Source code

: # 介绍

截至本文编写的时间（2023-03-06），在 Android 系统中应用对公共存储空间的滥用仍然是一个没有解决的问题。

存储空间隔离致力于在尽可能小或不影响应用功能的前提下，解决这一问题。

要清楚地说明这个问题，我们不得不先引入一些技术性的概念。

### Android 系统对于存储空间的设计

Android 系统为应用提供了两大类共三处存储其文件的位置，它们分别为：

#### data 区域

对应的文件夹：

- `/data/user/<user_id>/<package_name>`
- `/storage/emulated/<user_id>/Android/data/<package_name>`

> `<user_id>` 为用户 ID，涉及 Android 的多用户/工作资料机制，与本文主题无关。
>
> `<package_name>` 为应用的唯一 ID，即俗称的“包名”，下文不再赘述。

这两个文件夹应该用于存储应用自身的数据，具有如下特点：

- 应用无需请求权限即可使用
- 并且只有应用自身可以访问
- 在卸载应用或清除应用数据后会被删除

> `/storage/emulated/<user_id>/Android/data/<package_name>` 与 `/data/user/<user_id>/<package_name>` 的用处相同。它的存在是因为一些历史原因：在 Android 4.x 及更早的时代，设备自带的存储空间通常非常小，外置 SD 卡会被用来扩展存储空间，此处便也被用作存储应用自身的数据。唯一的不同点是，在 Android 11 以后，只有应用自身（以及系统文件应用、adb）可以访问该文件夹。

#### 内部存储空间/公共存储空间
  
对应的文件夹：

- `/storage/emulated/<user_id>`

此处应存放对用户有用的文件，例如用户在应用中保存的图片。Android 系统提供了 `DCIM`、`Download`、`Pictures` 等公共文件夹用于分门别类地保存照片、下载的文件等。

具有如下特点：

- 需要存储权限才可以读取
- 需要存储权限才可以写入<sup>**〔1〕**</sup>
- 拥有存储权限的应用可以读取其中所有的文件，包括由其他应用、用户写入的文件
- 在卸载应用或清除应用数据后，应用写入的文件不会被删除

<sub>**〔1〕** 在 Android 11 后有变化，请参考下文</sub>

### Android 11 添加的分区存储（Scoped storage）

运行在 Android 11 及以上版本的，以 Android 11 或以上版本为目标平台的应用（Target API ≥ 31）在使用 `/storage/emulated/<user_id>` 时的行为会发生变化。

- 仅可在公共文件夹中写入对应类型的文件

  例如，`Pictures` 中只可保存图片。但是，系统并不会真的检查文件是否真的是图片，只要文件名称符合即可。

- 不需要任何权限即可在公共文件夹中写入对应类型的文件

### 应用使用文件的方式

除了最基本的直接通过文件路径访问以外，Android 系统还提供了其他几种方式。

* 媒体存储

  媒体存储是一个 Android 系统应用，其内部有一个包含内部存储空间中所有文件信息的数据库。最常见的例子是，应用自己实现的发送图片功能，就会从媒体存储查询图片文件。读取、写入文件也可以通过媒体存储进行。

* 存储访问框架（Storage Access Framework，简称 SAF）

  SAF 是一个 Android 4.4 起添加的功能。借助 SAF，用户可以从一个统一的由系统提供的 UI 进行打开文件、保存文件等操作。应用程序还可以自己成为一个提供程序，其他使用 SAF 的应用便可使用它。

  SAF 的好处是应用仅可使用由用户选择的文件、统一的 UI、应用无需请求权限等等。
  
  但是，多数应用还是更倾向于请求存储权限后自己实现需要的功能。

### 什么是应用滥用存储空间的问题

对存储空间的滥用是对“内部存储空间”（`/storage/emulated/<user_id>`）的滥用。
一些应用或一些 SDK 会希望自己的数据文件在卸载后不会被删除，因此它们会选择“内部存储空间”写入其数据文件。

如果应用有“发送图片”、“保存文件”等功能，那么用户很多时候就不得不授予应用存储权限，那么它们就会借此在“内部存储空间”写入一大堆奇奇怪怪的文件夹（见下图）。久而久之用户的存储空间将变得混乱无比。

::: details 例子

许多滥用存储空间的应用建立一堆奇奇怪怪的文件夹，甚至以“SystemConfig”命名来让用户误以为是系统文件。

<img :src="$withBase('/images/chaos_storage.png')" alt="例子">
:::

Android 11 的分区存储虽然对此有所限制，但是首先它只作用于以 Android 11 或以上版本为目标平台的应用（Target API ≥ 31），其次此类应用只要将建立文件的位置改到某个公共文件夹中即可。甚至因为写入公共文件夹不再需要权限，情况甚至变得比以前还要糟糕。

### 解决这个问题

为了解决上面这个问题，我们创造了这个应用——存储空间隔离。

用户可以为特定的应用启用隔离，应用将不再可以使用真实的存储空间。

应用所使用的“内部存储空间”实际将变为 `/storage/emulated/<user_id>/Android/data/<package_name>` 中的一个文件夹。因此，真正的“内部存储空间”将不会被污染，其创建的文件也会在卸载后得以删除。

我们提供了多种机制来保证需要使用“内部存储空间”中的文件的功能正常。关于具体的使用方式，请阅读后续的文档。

§ **What the task requires**
An exact copy of every record is what the answer must contain.

§ **Result for this task**
Source code

: # 介绍

截至本文编写的时间（2023-03-06），在 Android 系统中应用对公共存储空间的滥用仍然是一个没有解决的问题。

存储空间隔离致力于在尽可能小或不影响应用功能的前提下，解决这一问题。

要清楚地说明这个问题，我们不得不先引入一些技术性的概念。

### Android 系统对于存储空间的设计

Android 系统为应用提供了两大类共三处存储其文件的位置，它们分别为：

#### data 区域

对应的文件夹：

- `/data/user/<user_id>/<package_name>`
- `/storage/emulated/<user_id>/Android/data/<package_name>`

> `<user_id>` 为用户 ID，涉及 Android 的多用户/工作资料机制，与本文主题无关。
>
> `<package_name>` 为应用的唯一 ID，即俗称的“包名”，下文不再赘述。

这两个文件夹应该用于存储应用自身的数据，具有如下特点：

- 应用无需请求权限即可使用
- 并且只有应用自身可以访问
- 在卸载应用或清除应用数据后会被删除

> `/storage/emulated/<user_id>/Android/data/<package_name>` 与 `/data/user/<user_id>/<package_name>` 的用处相同。它的存在是因为一些历史原因：在 Android 4.x 及更早的时代，设备自带的存储空间通常非常小，外置 SD 卡会被用来扩展存储空间，此处便也被用作存储应用自身的数据。唯一的不同点是，在 Android 11 以后，只有应用自身（以及系统文件应用、adb）可以访问该文件夹。

#### 内部存储空间/公共存储空间
  
对应的文件夹：

- `/storage/emulated/<user_id>`

此处应存放对用户有用的文件，例如用户在应用中保存的图片。Android 系统提供了 `DCIM`、`Download`、`Pictures` 等公共文件夹用于分门别类地保存照片、下载的文件等。

具有如下特点：

- 需要存储权限才可以读取
- 需要存储权限才可以写入<sup>**〔1〕**</sup>
- 拥有存储权限的应用可以读取其中所有的文件，包括由其他应用、用户写入的文件
- 在卸载应用或清除应用数据后，应用写入的文件不会被删除

<sub>**〔1〕** 在 Android 11 后有变化，请参考下文</sub>

### Android 11 添加的分区存储（Scoped storage）

运行在 Android 11 及以上版本的，以 Android 11 或以上版本为目标平台的应用（Target API ≥ 31）在使用 `/storage/emulated/<user_id>` 时的行为会发生变化。

- 仅可在公共文件夹中写入对应类型的文件

  例如，`Pictures` 中只可保存图片。但是，系统并不会真的检查文件是否真的是图片，只要文件名称符合即可。

- 不需要任何权限即可在公共文件夹中写入对应类型的文件

### 应用使用文件的方式

除了最基本的直接通过文件路径访问以外，Android 系统还提供了其他几种方式。

* 媒体存储

  媒体存储是一个 Android 系统应用，其内部有一个包含内部存储空间中所有文件信息的数据库。最常见的例子是，应用自己实现的发送图片功能，就会从媒体存储查询图片文件。读取、写入文件也可以通过媒体存储进行。

* 存储访问框架（Storage Access Framework，简称 SAF）

  SAF 是一个 Android 4.4 起添加的功能。借助 SAF，用户可以从一个统一的由系统提供的 UI 进行打开文件、保存文件等操作。应用程序还可以自己成为一个提供程序，其他使用 SAF 的应用便可使用它。

  SAF 的好处是应用仅可使用由用户选择的文件、统一的 UI、应用无需请求权限等等。
  
  但是，多数应用还是更倾向于请求存储权限后自己实现需要的功能。

### 什么是应用滥用存储空间的问题

对存储空间的滥用是对“内部存储空间”（`/storage/emulated/<user_id>`）的滥用。
一些应用或一些 SDK 会希望自己的数据文件在卸载后不会被删除，因此它们会选择“内部存储空间”写入其数据文件。

如果应用有“发送图片”、“保存文件”等功能，那么用户很多时候就不得不授予应用存储权限，那么它们就会借此在“内部存储空间”写入一大堆奇奇怪怪的文件夹（见下图）。久而久之用户的存储空间将变得混乱无比。

::: details 例子

许多滥用存储空间的应用建立一堆奇奇怪怪的文件夹，甚至以“SystemConfig”命名来让用户误以为是系统文件。

<img :src="$withBase('/images/chaos_storage.png')" alt="例子">
:::

Android 11 的分区存储虽然对此有所限制，但是首先它只作用于以 Android 11 或以上版本为目标平台的应用（Target API ≥ 31），其次此类应用只要将建立文件的位置改到某个公共文件夹中即可。甚至因为写入公共文件夹不再需要权限，情况甚至变得比以前还要糟糕。

### 解决这个问题

为了解决上面这个问题，我们创造了这个应用——存储空间隔离。

用户可以为特定的应用启用隔离，应用将不再可以使用真实的存储空间。

应用所使用的“内部存储空间”实际将变为 `/storage/emulated/<user_id>/Android/data/<package_name>` 中的一个文件夹。因此，真正的“内部存储空间”将不会被污染，其创建的文件也会在卸载后得以删除。

我们提供了多种机制来保证需要使用“内部存储空间”中的文件的功能正常。关于具体的使用方式，请阅读后续的文档。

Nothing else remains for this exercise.